[Dataset entries]
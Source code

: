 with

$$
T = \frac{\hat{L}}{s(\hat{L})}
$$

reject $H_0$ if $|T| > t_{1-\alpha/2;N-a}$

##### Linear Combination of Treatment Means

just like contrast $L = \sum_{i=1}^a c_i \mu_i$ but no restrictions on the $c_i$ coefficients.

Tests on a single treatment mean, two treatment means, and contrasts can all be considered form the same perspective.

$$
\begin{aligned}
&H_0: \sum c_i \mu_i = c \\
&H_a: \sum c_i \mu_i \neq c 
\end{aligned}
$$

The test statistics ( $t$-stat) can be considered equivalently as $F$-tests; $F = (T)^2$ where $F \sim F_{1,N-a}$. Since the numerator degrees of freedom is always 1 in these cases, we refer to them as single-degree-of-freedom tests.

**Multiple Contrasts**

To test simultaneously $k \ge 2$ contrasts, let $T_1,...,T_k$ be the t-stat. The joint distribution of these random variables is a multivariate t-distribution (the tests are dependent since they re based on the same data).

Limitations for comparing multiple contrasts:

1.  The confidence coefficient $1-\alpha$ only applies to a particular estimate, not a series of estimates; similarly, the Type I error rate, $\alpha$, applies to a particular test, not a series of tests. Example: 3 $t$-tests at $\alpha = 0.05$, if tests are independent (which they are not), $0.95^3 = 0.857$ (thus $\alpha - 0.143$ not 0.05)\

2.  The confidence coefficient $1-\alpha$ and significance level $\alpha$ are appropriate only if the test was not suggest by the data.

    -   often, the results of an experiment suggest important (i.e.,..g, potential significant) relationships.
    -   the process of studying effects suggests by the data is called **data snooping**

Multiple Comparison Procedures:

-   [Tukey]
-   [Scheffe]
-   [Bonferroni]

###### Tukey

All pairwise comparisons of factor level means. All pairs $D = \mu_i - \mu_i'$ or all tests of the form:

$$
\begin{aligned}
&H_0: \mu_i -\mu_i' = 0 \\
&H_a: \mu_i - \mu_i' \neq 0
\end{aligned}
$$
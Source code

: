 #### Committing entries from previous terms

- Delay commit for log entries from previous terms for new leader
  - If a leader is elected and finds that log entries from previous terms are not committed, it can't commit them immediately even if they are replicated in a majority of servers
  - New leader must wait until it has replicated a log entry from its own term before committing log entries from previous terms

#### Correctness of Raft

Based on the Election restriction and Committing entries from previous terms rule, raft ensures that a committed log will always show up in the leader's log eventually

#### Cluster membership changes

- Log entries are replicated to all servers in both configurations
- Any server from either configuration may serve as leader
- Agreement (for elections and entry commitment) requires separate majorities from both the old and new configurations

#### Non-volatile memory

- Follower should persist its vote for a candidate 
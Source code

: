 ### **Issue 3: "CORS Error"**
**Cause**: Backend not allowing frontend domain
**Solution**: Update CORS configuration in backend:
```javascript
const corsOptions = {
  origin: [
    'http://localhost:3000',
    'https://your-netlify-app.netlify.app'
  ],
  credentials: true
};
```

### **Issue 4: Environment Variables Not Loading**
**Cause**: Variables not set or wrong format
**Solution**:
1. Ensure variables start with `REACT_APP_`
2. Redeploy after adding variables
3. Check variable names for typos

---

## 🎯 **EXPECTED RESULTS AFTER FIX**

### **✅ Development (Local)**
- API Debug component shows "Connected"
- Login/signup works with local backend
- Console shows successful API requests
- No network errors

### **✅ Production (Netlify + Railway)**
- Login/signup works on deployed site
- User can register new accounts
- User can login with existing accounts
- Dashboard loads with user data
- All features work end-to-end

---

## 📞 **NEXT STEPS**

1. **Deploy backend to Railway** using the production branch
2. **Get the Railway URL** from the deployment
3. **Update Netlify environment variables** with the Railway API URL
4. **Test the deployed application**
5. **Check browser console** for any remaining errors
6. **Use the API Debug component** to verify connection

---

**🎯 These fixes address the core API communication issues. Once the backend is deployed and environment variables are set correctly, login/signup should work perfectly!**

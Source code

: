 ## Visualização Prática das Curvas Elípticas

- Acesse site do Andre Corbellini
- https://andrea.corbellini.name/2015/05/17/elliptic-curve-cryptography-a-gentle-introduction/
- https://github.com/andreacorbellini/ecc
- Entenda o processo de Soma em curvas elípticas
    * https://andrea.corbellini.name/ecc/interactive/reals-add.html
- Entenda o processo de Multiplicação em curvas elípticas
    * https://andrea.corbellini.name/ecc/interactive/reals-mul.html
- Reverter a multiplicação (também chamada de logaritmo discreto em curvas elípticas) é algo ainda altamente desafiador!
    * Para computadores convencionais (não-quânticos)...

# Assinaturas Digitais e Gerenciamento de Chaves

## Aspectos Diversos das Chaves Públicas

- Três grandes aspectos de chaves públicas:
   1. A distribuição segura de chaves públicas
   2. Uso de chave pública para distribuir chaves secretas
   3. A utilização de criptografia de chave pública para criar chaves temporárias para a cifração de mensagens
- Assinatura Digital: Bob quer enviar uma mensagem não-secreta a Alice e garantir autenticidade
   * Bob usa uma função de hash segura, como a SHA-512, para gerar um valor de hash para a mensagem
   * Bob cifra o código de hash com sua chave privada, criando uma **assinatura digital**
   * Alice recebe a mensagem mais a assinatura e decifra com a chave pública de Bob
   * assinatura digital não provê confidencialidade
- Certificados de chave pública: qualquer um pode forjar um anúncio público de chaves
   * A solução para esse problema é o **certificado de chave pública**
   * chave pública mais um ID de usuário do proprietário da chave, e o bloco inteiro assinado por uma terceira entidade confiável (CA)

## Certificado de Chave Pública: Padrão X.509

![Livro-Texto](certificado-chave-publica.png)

Directions for this task
The answer should be all the entries, restated with no word changed.

Response to this task
Source code

: with

$$
T = \frac{\hat{L}}{s(\hat{L})}
$$

reject $H_0$ if $|T| > t_{1-\alpha/2;N-a}$

##### Linear Combination of Treatment Means

just like contrast $L = \sum_{i=1}^a c_i \mu_i$ but no restrictions on the $c_i$ coefficients.

Tests on a single treatment mean, two treatment means, and contrasts can all be considered form the same perspective.

$$
\begin{aligned}
&H_0: \sum c_i \mu_i = c \\
&H_a: \sum c_i \mu_i \neq c 
\end{aligned}
$$

The test statistics ( $t$-stat) can be considered equivalently as $F$-tests; $F = (T)^2$ where $F \sim F_{1,N-a}$. Since the numerator degrees of freedom is always 1 in these cases, we refer to them as single-degree-of-freedom tests.

**Multiple Contrasts**

To test simultaneously $k \ge 2$ contrasts, let $T_1,...,T_k$ be the t-stat. The joint distribution of these random variables is a multivariate t-distribution (the tests are dependent since they re based on the same data).

Limitations for comparing multiple contrasts:

1.  The confidence coefficient $1-\alpha$ only applies to a particular estimate, not a series of estimates; similarly, the Type I error rate, $\alpha$, applies to a particular test, not a series of tests. Example: 3 $t$-tests at $\alpha = 0.05$, if tests are independent (which they are not), $0.95^3 = 0.857$ (thus $\alpha - 0.143$ not 0.05)\

2.  The confidence coefficient $1-\alpha$ and significance level $\alpha$ are appropriate only if the test was not suggest by the data.

    -   often, the results of an experiment suggest important (i.e.,..g, potential significant) relationships.
    -   the process of studying effects suggests by the data is called **data snooping**

Multiple Comparison Procedures:

-   [Tukey]
-   [Scheffe]
-   [Bonferroni]

###### Tukey

All pairwise comparisons of factor level means. All pairs $D = \mu_i - \mu_i'$ or all tests of the form:

$$
\begin{aligned}
&H_0: \mu_i -\mu_i' = 0 \\
&H_a: \mu_i - \mu_i' \neq 0
\end{aligned}
$$
Source code

: #### Committing entries from previous terms

- Delay commit for log entries from previous terms for new leader
  - If a leader is elected and finds that log entries from previous terms are not committed, it can't commit them immediately even if they are replicated in a majority of servers
  - New leader must wait until it has replicated a log entry from its own term before committing log entries from previous terms

#### Correctness of Raft

Based on the Election restriction and Committing entries from previous terms rule, raft ensures that a committed log will always show up in the leader's log eventually

#### Cluster membership changes

- Log entries are replicated to all servers in both configurations
- Any server from either configuration may serve as leader
- Agreement (for elections and entry commitment) requires separate majorities from both the old and new configurations

#### Non-volatile memory

- Follower should persist its vote for a candidate 
Source code

: ### **Issue 3: "CORS Error"**
**Cause**: Backend not allowing frontend domain
**Solution**: Update CORS configuration in backend:
```javascript
const corsOptions = {
  origin: [
    'http://localhost:3000',
    'https://your-netlify-app.netlify.app'
  ],
  credentials: true
};
```

### **Issue 4: Environment Variables Not Loading**
**Cause**: Variables not set or wrong format
**Solution**:
1. Ensure variables start with `REACT_APP_`
2. Redeploy after adding variables
3. Check variable names for typos

---

## 🎯 **EXPECTED RESULTS AFTER FIX**

### **✅ Development (Local)**
- API Debug component shows "Connected"
- Login/signup works with local backend
- Console shows successful API requests
- No network errors

### **✅ Production (Netlify + Railway)**
- Login/signup works on deployed site
- User can register new accounts
- User can login with existing accounts
- Dashboard loads with user data
- All features work end-to-end

---

## 📞 **NEXT STEPS**

1. **Deploy backend to Railway** using the production branch
2. **Get the Railway URL** from the deployment
3. **Update Netlify environment variables** with the Railway API URL
4. **Test the deployed application**
5. **Check browser console** for any remaining errors
6. **Use the API Debug component** to verify connection

---

**🎯 These fixes address the core API communication issues. Once the backend is deployed and environment variables are set correctly, login/signup should work perfectly!**

Source code

: ## Visualização Prática das Curvas Elípticas

- Acesse site do Andre Corbellini
- https://andrea.corbellini.name/2015/05/17/elliptic-curve-cryptography-a-gentle-introduction/
- https://github.com/andreacorbellini/ecc
- Entenda o processo de Soma em curvas elípticas
    * https://andrea.corbellini.name/ecc/interactive/reals-add.html
- Entenda o processo de Multiplicação em curvas elípticas
    * https://andrea.corbellini.name/ecc/interactive/reals-mul.html
- Reverter a multiplicação (também chamada de logaritmo discreto em curvas elípticas) é algo ainda altamente desafiador!
    * Para computadores convencionais (não-quânticos)...

# Assinaturas Digitais e Gerenciamento de Chaves

## Aspectos Diversos das Chaves Públicas

- Três grandes aspectos de chaves públicas:
   1. A distribuição segura de chaves públicas
   2. Uso de chave pública para distribuir chaves secretas
   3. A utilização de criptografia de chave pública para criar chaves temporárias para a cifração de mensagens
- Assinatura Digital: Bob quer enviar uma mensagem não-secreta a Alice e garantir autenticidade
   * Bob usa uma função de hash segura, como a SHA-512, para gerar um valor de hash para a mensagem
   * Bob cifra o código de hash com sua chave privada, criando uma **assinatura digital**
   * Alice recebe a mensagem mais a assinatura e decifra com a chave pública de Bob
   * assinatura digital não provê confidencialidade
- Certificados de chave pública: qualquer um pode forjar um anúncio público de chaves
   * A solução para esse problema é o **certificado de chave pública**
   * chave pública mais um ID de usuário do proprietário da chave, e o bloco inteiro assinado por uma terceira entidade confiável (CA)

## Certificado de Chave Pública: Padrão X.509

![Livro-Texto](certificado-chave-publica.png)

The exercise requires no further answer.